Saturday, 22 April 2017

WebSQL bulk insert

I've been playing with WebSQL of late (after all, why wouldn't you play with a deprecated standard?). And I'm loving it for inserting data via Papa Parse, the thing is, it was proving to be really, really slow... right up until I clocked that I was doing it wrong!

The thing is, I was iterating over my data and firing a transaction with an SQL payload for each row of the CSV file I was parsing where I should've been firing a transaction and then iterating over my data and firing off multiple SQL payloads within the single transaction.

This was my first effort:

for (let record of results.data) {
    mydb.transaction(
        t => {
            t.executeSql(`
                INSERT INTO
                  accounts (
                    Date,
                    Company,
                    Account,
                    Amount
                  )
                VALUES (
                  ?,
                  ?,
                  ?,
                  ?
                )`,
                [
                    record.Date,
                    record.Company,
                    record.Account,
                    record.Amount
                ],
                t => {
                    let query = "SELECT COUNT(*) AS total FROM accounts";
                    t.executeSql(
                        query,
                        null,
                        (t, result) => {
                            if (~~result.rows[0].total === tableMetaData.total) {
                                createTable();
                            }
                        },
                        null
                    );
                },
                null
            );
        }
    );
}

Pretty, eh?

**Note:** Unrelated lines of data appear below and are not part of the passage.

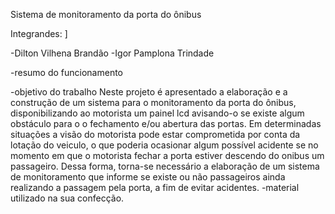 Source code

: Sistema de monitoramento da porta do ônibus


Integrandes:   ]
<p>
-Dilton Vilhena Brandão                                                                                                        -Igor Pamplona Trindade
</p>
-resumo do funcionamento 

-objetivo do trabalho
Neste projeto é apresentado a elaboração e a construção de um sistema para o monitoramento da porta do ônibus, disponibilizando ao motorista um painel lcd avisando-o se existe algum obstáculo para o o fechamento e/ou abertura das portas. Em determinadas situações a visão do motorista pode estar comprometida por conta da lotação do veiculo, o que poderia ocasionar algum possível acidente se no momento em que o motorista fechar a porta estiver descendo do onibus um passageiro. Dessa forma, torna-se necessário a elaboração de um sistema de monitoramento que informe se existe ou não passageiros ainda realizando a passagem pela porta, a fim de evitar acidentes.
-material utilizado na sua confecção.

But it took silly amounts of time to execute and I was planning on inserting 250,000 records. It simply wasn't practical to do it that way as it took something like 20 seconds to insert 1000 rows:

RowsTime
100.218
1001.711
100021.111
500090.703

Changing the code to this:

mydb.transaction(t => {
    for (let record of results.data) {
            t.executeSql(`
                INSERT INTO
                  accounts (
                    Date,
                    Company,
                    Account,
                    Amount
                  )
                VALUES (
                  ?,
                  ?,
                  ?,
                  ?
                )`,
                [
                    record.Date,
                    record.Company,
                    record.Account,
                    record.Amount
                ],
                null,
                null
            );
        }
    },
    error => {
        console.log("error", error);
    },
    () => {
        createTable();
    }
);
Produced these results:
RowsTime
100.081
1000.058
10000.083
50000.223

Not only quicker but I've also halved the number of queries as I don't need to check that all the transactions have completed after each insert, sweet eh? After figuring this out I came across a number of posts where the same thing had been discovered by others. Including RICAL and Gavin Pickin. Just a shame it's deprecated.